I’ve been using this hp gaming laptop with win10 since 2 years ago with an old dumb LG screen for coding/emulate (35%) or gaming (25%) and other 40% without the 2nd screen (browsing/documents).
I’ve used fedora/red hat in university but it was almost 10 years ago for specific software (emu/simulators) so I’m kind of noob in general terms and I’m afraid I’ll be leaving dual boot just in case.
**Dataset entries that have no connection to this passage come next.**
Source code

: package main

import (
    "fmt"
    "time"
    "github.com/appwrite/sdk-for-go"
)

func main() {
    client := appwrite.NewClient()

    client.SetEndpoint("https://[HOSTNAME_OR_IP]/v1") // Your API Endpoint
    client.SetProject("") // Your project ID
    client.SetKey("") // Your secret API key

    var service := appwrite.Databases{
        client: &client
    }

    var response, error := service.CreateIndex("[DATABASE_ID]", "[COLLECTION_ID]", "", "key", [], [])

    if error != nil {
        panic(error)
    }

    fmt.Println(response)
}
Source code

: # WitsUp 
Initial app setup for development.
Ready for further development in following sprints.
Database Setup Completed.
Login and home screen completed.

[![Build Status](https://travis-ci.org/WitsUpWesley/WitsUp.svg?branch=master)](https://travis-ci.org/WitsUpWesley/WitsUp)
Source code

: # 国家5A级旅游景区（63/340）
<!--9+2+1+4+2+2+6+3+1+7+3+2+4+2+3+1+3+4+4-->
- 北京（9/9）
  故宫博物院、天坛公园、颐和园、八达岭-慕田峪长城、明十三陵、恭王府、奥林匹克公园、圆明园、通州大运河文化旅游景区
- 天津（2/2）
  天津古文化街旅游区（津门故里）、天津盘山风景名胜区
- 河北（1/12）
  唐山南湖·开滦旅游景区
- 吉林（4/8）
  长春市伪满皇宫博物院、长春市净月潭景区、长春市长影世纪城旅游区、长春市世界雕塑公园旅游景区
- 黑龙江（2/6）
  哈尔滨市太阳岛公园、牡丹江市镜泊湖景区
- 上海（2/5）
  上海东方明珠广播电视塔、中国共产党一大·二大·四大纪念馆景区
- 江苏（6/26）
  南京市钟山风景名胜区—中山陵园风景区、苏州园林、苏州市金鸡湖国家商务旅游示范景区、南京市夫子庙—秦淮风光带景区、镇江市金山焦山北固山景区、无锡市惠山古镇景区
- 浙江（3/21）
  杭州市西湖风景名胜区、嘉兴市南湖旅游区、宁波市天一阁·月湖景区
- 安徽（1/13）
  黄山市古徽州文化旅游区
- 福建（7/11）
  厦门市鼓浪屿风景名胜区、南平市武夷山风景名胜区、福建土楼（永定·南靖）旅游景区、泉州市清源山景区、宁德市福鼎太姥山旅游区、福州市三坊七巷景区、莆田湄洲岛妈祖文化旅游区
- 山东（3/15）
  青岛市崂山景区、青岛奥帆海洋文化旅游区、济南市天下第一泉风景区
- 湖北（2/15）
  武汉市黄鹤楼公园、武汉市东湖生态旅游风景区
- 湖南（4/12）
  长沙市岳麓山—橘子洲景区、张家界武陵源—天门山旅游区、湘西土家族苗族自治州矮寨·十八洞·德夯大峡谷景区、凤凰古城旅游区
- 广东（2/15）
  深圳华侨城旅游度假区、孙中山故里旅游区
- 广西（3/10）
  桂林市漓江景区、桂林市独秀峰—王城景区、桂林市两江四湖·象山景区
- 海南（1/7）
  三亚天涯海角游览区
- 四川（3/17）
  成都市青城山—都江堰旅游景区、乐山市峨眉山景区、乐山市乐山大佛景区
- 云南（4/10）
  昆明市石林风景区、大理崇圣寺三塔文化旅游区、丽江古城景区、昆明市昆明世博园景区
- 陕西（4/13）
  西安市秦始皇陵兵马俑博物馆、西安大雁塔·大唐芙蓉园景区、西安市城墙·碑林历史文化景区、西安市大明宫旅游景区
I’ve read some posts before about out of the box distros (because the nvidia gtx 1650ti mainly) but I’m not sure if I should go for bazzite or cachyos or opensuse tumbleweed or a better distro that fits great in my case and about desktop, KDE (plasma) is my choice at the moment.
Thanks in advance.
Edit: I appreciate your comments and warnings (mainly about arch/gaming based distros and other tips). I didn’t want controversy but I use that laptop for almost everything at home and I’m realizing that I need to invest more time both learning and extracting backups because the machine is limited and I’m willing to become a full linux user in the mid term.
pop os
Since you only mentioned 25% gaming, I’d recommend against a gaming-centric distro like Bazzite. Instead, use a generalist desktop distro.
Since you mentioned that you’re rather new-ish, I’d recommend against Arch-based distros like CachyOS. Instead, check out e.g. Fedora, Mint, OpenSuSE. (Probably in that order of priority)
These aren’t hard recommendations, so you can do whatever and probably be fine either way, but it still doesn’t fit that well.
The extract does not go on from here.